Hindistan Tıbbi Araştırma Konseyi (ICMR), Ulusal Üreme ve Çocuk Sağlığı Enstitüsü (NIRRCH), metabolik sendromun jinekolojik kanserler üzerindeki etkisini araştırdı. Yapılan araştırma ile metabolik sendromu olan kadınlarda endometriyal kanser riskinin yüzde 45, serviks kanseri riskinin yüzde 26, vulva kanseri riskinin yüzde 49 ve vajinal kanser riskinin yüzde 54 daha fazla olduğu sonucuna varıldı.

Kadın Hastalıkları ve Doğum Uzmanı Prof. Dr. Mesut Polat, araştırmaya değinip metabolik sendroma ilişkin bilgiler verdi. Prof. Dr. Polat, "Metabolik sendrom obezite, hipertansiyon, hiperglisemi, trigliserid dediğimiz yağ oranındaki yükseklik ve iyi kolesterol olarak bilinen HDL seviyesindeki düşüklükten oluşur. Bu 5 parametrenin en az 3'ünü barındırana metabolik sendrom tanısı konulmaktadır. Tüm dünyada olduğu gibi ülkemizde de metabolik sendromun en önemli klinik bulgusu obezitedir" dedi.

PKOS olanlarda görülme oranı yüzde 33

Prof. Dr. Mesut Polat, "Metabolik sendromun özellikle polikistik over sendromu (PKOS) olan hastalarda görülme sıklığı neredeyse yüzde 33. En çok o grupta meydana geliyor. Yapılan istatiksel çalışmalarda, özellikle obezite ve hipergliseminin oluşturmuş olduğu serbest östrojen seviyesinin artmasına bağlı olarak endometrium kanseri ile ilişkisi tanımlanmıştır" diye konuştu. Polat, HPV enfeksiyonunun da rahim ağzı kanseri için önemli bir risk oluşturduğunu ifade etti.

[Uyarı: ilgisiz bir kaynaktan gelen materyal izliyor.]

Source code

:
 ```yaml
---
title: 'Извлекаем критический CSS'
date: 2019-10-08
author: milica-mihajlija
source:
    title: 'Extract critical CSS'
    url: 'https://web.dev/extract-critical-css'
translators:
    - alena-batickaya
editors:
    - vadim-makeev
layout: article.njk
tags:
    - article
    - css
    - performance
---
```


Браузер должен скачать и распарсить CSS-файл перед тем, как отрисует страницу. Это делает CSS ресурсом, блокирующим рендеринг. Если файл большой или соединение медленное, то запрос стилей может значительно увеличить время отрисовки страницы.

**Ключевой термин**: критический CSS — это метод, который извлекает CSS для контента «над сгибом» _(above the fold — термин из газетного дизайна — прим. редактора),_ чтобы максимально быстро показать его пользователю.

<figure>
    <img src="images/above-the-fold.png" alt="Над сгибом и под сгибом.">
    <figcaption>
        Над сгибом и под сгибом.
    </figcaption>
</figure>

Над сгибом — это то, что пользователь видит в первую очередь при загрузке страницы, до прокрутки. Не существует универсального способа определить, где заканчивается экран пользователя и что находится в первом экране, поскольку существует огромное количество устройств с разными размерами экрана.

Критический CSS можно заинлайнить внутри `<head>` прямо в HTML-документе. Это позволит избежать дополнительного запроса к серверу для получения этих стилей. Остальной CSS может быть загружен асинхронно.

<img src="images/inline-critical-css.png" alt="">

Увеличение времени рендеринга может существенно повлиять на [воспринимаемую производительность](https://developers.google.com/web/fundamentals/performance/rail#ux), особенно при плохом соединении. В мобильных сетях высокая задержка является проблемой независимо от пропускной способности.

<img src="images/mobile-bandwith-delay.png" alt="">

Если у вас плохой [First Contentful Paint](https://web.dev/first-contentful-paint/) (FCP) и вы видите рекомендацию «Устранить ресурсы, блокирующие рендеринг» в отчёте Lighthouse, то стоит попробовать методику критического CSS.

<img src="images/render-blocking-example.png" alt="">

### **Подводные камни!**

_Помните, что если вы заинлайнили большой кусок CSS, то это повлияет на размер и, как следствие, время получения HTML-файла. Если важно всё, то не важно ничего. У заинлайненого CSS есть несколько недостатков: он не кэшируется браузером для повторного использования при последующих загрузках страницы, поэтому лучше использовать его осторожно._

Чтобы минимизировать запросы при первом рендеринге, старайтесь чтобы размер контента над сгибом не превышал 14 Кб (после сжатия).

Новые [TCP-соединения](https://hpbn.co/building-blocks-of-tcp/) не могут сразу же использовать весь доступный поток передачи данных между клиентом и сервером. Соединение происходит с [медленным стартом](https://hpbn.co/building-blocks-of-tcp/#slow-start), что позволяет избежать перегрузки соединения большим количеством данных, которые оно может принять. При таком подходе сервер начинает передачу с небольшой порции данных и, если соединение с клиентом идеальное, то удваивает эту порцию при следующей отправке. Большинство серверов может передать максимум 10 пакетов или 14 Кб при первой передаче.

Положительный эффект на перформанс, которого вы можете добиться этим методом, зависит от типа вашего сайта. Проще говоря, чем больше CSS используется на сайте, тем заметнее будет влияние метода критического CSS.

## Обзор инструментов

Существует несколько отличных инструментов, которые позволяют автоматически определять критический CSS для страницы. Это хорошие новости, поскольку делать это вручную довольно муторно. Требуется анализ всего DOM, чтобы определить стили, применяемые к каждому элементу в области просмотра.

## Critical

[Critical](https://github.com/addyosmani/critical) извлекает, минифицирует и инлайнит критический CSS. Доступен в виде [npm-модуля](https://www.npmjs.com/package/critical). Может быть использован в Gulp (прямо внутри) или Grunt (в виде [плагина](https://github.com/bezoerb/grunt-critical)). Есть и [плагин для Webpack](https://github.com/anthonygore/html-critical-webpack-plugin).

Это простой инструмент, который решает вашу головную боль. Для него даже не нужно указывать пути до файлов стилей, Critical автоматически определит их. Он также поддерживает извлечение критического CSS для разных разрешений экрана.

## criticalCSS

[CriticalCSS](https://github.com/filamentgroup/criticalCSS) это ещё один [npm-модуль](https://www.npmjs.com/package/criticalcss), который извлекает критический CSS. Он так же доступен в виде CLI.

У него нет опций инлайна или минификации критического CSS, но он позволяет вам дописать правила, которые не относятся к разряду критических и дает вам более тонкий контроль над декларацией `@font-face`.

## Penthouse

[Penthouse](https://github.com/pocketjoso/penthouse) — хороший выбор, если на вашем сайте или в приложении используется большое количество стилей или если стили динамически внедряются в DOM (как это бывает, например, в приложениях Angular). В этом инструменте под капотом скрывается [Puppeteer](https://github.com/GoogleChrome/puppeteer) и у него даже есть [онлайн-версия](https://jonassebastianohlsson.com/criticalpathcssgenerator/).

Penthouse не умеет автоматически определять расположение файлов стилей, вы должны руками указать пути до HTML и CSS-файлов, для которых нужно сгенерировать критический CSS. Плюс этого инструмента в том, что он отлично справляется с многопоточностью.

Sağlıklı beslenmek riski düşürüyor

Obezitenin toplumsal bir sorun olduğunu hatırlatan Prof. Dr. Mesut Polat, "Obezite ile mücadele ve kilonun kontrol altına alınması, vücut kitle endeksinin normal seviyelerde tutulması, metabolik sendromla mücadelede, aynı zamanda jinekolojik kanserlerin önlenmesinde ve tedavisinde önemli bir strateji oluşturmaktadır. Dolayısıyla diyetsel olarak sağlıklı beslenmek birçok sorunu çözecek bir durum. Obezite sadece jinekolojik kanserlerde risk faktörü oluşturmuyor aynı zamanda meme kanseri açısından da bir risk faktörü. Metabolik sendromun kontrol altına alınması ve insülin direncinin düşürülmesi, mevcut kanserlerin görülme sıklığını azaltacağı gibi tedavide de başarıyı artıracaktır" dedi.

"Düzenli muayene ihmal edilmemeli"

Obezitenin kandaki östrojeni yükselttiğini buna bağlı olarak hormona duyarlı tümörlerde riskin arttığını söyleyen Polat, bu nedenle obezitenin meme kanseri riskine de neden olduğunu ifade etti. Düzenli muayenenin önemine dikkat çeken Prof. Dr. Polat, sözlerini şöyle noktaladı:

"Her kadın mutlaka beslenmesine dikkat etmeli ve düzenli jinekolojik muayenelerini yaptırmalıdır. Eğer risk faktörü yoksa yıllık muayene yapılması yeterlidir. Ailede hikaye olması, klinik olarak hastanın kanama düzensizliklerinin olması, herhangi bir şikayetin olması durumunda en kısa zamanda doktora başvurulmalı. Herhangi bir klinik bulgusu olmayan, ailede kanser hikayesi olmayan kişi yıllık kontrollere gelmelidir."